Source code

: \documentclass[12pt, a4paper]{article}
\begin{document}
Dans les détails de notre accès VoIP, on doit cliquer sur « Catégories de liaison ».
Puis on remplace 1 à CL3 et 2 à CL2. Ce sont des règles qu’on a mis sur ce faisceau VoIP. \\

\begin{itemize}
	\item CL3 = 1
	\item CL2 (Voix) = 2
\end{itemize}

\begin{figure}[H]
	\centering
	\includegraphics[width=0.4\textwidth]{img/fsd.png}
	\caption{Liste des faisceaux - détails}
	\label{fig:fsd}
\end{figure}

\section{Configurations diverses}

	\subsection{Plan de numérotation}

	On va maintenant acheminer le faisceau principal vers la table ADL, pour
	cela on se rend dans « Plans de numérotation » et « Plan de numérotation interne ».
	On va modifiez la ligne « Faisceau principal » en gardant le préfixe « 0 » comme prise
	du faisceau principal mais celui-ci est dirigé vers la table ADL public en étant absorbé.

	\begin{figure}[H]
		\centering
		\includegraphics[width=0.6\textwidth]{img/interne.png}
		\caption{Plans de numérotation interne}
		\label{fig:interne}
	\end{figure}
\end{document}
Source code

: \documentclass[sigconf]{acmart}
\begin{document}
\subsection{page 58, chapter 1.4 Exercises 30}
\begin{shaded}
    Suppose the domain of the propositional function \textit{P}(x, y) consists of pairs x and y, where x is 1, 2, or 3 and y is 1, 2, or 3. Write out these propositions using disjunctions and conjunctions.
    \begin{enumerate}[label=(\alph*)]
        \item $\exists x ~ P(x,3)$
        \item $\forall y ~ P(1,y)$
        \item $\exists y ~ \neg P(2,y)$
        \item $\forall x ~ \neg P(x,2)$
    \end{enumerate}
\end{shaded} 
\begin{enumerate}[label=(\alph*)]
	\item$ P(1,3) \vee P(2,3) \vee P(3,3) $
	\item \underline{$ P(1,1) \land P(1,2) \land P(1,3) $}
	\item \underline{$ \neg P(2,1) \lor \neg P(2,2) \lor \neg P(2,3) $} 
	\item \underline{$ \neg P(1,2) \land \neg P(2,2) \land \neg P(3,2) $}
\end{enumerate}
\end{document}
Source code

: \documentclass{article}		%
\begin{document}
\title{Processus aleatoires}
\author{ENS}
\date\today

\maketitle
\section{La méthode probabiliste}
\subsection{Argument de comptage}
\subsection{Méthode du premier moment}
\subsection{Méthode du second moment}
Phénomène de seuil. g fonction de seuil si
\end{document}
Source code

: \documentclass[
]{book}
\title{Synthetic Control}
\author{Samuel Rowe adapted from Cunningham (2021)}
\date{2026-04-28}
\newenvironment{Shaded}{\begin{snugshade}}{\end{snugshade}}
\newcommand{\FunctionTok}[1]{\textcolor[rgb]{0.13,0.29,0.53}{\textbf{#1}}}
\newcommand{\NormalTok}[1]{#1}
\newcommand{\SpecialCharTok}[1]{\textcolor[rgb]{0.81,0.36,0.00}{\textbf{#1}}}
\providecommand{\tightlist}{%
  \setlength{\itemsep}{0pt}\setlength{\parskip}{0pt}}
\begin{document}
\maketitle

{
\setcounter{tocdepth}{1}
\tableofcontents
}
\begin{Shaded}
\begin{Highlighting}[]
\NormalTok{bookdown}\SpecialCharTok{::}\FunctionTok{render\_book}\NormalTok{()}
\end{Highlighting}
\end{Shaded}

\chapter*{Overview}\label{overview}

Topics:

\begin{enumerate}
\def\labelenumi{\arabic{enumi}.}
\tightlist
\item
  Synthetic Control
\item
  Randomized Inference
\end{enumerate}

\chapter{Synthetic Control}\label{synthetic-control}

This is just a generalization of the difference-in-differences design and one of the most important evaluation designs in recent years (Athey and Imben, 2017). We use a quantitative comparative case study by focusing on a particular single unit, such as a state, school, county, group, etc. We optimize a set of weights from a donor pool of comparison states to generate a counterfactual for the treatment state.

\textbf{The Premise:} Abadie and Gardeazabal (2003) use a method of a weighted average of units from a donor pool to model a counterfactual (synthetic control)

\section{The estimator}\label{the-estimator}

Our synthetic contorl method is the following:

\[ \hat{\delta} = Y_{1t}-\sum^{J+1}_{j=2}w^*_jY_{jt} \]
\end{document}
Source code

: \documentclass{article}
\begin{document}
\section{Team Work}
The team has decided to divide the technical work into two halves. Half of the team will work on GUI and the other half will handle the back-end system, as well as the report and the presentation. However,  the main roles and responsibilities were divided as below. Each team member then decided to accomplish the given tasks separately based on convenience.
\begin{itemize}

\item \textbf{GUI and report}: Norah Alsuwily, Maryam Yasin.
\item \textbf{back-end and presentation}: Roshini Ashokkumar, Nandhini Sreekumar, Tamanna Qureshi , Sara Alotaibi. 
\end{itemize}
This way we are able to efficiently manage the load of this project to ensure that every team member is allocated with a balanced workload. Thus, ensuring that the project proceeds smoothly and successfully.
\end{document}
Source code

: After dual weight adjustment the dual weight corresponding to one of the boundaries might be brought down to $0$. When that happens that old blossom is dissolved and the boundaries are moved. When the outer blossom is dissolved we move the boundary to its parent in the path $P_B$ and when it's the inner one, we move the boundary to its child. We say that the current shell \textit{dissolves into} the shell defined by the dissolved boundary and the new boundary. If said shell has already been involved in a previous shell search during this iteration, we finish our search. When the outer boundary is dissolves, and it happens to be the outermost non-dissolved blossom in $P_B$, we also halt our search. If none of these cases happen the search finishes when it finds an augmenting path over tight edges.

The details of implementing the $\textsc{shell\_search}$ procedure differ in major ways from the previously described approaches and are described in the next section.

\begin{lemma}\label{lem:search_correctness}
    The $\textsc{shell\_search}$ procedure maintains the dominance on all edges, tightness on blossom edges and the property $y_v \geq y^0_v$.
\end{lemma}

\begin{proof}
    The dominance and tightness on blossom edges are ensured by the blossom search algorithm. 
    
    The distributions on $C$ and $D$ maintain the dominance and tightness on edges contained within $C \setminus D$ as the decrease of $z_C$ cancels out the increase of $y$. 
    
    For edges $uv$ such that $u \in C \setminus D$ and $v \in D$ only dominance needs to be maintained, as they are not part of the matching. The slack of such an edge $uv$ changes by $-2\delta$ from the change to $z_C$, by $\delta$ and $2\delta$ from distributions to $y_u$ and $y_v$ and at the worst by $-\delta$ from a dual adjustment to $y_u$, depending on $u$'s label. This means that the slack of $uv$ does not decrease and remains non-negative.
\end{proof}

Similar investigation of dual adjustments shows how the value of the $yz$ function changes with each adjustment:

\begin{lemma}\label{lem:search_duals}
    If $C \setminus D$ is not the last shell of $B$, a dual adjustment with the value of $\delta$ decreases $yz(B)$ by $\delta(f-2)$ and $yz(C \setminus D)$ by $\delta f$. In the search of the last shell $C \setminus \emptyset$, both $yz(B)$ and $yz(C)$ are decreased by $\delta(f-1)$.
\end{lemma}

# Work required:
Without skipping a line, retype the full listing.

# Result of the task:
Source code

: \documentclass[12pt, a4paper]{article}
\begin{document}
Dans les détails de notre accès VoIP, on doit cliquer sur « Catégories de liaison ».
Puis on remplace 1 à CL3 et 2 à CL2. Ce sont des règles qu’on a mis sur ce faisceau VoIP. \\

\begin{itemize}
	\item CL3 = 1
	\item CL2 (Voix) = 2
\end{itemize}

\begin{figure}[H]
	\centering
	\includegraphics[width=0.4\textwidth]{img/fsd.png}
	\caption{Liste des faisceaux - détails}
	\label{fig:fsd}
\end{figure}

\section{Configurations diverses}

	\subsection{Plan de numérotation}

	On va maintenant acheminer le faisceau principal vers la table ADL, pour
	cela on se rend dans « Plans de numérotation » et « Plan de numérotation interne ».
	On va modifiez la ligne « Faisceau principal » en gardant le préfixe « 0 » comme prise
	du faisceau principal mais celui-ci est dirigé vers la table ADL public en étant absorbé.

	\begin{figure}[H]
		\centering
		\includegraphics[width=0.6\textwidth]{img/interne.png}
		\caption{Plans de numérotation interne}
		\label{fig:interne}
	\end{figure}
\end{document}
Source code

: \documentclass[sigconf]{acmart}
\begin{document}
\subsection{page 58, chapter 1.4 Exercises 30}
\begin{shaded}
    Suppose the domain of the propositional function \textit{P}(x, y) consists of pairs x and y, where x is 1, 2, or 3 and y is 1, 2, or 3. Write out these propositions using disjunctions and conjunctions.
    \begin{enumerate}[label=(\alph*)]
        \item $\exists x ~ P(x,3)$
        \item $\forall y ~ P(1,y)$
        \item $\exists y ~ \neg P(2,y)$
        \item $\forall x ~ \neg P(x,2)$
    \end{enumerate}
\end{shaded} 
\begin{enumerate}[label=(\alph*)]
	\item$ P(1,3) \vee P(2,3) \vee P(3,3) $
	\item \underline{$ P(1,1) \land P(1,2) \land P(1,3) $}
	\item \underline{$ \neg P(2,1) \lor \neg P(2,2) \lor \neg P(2,3) $} 
	\item \underline{$ \neg P(1,2) \land \neg P(2,2) \land \neg P(3,2) $}
\end{enumerate}
\end{document}
Source code

: \documentclass{article}		%
\begin{document}
\title{Processus aleatoires}
\author{ENS}
\date\today

\maketitle
\section{La méthode probabiliste}
\subsection{Argument de comptage}
\subsection{Méthode du premier moment}
\subsection{Méthode du second moment}
Phénomène de seuil. g fonction de seuil si
\end{document}
Source code

: \documentclass[
]{book}
\title{Synthetic Control}
\author{Samuel Rowe adapted from Cunningham (2021)}
\date{2026-04-28}
\newenvironment{Shaded}{\begin{snugshade}}{\end{snugshade}}
\newcommand{\FunctionTok}[1]{\textcolor[rgb]{0.13,0.29,0.53}{\textbf{#1}}}
\newcommand{\NormalTok}[1]{#1}
\newcommand{\SpecialCharTok}[1]{\textcolor[rgb]{0.81,0.36,0.00}{\textbf{#1}}}
\providecommand{\tightlist}{%
  \setlength{\itemsep}{0pt}\setlength{\parskip}{0pt}}
\begin{document}
\maketitle

{
\setcounter{tocdepth}{1}
\tableofcontents
}
\begin{Shaded}
\begin{Highlighting}[]
\NormalTok{bookdown}\SpecialCharTok{::}\FunctionTok{render\_book}\NormalTok{()}
\end{Highlighting}
\end{Shaded}

\chapter*{Overview}\label{overview}

Topics:

\begin{enumerate}
\def\labelenumi{\arabic{enumi}.}
\tightlist
\item
  Synthetic Control
\item
  Randomized Inference
\end{enumerate}

\chapter{Synthetic Control}\label{synthetic-control}

This is just a generalization of the difference-in-differences design and one of the most important evaluation designs in recent years (Athey and Imben, 2017). We use a quantitative comparative case study by focusing on a particular single unit, such as a state, school, county, group, etc. We optimize a set of weights from a donor pool of comparison states to generate a counterfactual for the treatment state.

\textbf{The Premise:} Abadie and Gardeazabal (2003) use a method of a weighted average of units from a donor pool to model a counterfactual (synthetic control)

\section{The estimator}\label{the-estimator}

Our synthetic contorl method is the following:

\[ \hat{\delta} = Y_{1t}-\sum^{J+1}_{j=2}w^*_jY_{jt} \]
\end{document}
Source code

: \documentclass{article}
\begin{document}
\section{Team Work}
The team has decided to divide the technical work into two halves. Half of the team will work on GUI and the other half will handle the back-end system, as well as the report and the presentation. However,  the main roles and responsibilities were divided as below. Each team member then decided to accomplish the given tasks separately based on convenience.
\begin{itemize}

\item \textbf{GUI and report}: Norah Alsuwily, Maryam Yasin.
\item \textbf{back-end and presentation}: Roshini Ashokkumar, Nandhini Sreekumar, Tamanna Qureshi , Sara Alotaibi. 
\end{itemize}
This way we are able to efficiently manage the load of this project to ensure that every team member is allocated with a balanced workload. Thus, ensuring that the project proceeds smoothly and successfully.
\end{document}
Source code

: After dual weight adjustment the dual weight corresponding to one of the boundaries might be brought down to $0$. When that happens that old blossom is dissolved and the boundaries are moved. When the outer blossom is dissolved we move the boundary to its parent in the path $P_B$ and when it's the inner one, we move the boundary to its child. We say that the current shell \textit{dissolves into} the shell defined by the dissolved boundary and the new boundary. If said shell has already been involved in a previous shell search during this iteration, we finish our search. When the outer boundary is dissolves, and it happens to be the outermost non-dissolved blossom in $P_B$, we also halt our search. If none of these cases happen the search finishes when it finds an augmenting path over tight edges.

The details of implementing the $\textsc{shell\_search}$ procedure differ in major ways from the previously described approaches and are described in the next section.

\begin{lemma}\label{lem:search_correctness}
    The $\textsc{shell\_search}$ procedure maintains the dominance on all edges, tightness on blossom edges and the property $y_v \geq y^0_v$.
\end{lemma}

\begin{proof}
    The dominance and tightness on blossom edges are ensured by the blossom search algorithm. 
    
    The distributions on $C$ and $D$ maintain the dominance and tightness on edges contained within $C \setminus D$ as the decrease of $z_C$ cancels out the increase of $y$. 
    
    For edges $uv$ such that $u \in C \setminus D$ and $v \in D$ only dominance needs to be maintained, as they are not part of the matching. The slack of such an edge $uv$ changes by $-2\delta$ from the change to $z_C$, by $\delta$ and $2\delta$ from distributions to $y_u$ and $y_v$ and at the worst by $-\delta$ from a dual adjustment to $y_u$, depending on $u$'s label. This means that the slack of $uv$ does not decrease and remains non-negative.
\end{proof}

Similar investigation of dual adjustments shows how the value of the $yz$ function changes with each adjustment:

\begin{lemma}\label{lem:search_duals}
    If $C \setminus D$ is not the last shell of $B$, a dual adjustment with the value of $\delta$ decreases $yz(B)$ by $\delta(f-2)$ and $yz(C \setminus D)$ by $\delta f$. In the search of the last shell $C \setminus \emptyset$, both $yz(B)$ and $yz(C)$ are decreased by $\delta(f-1)$.
\end{lemma}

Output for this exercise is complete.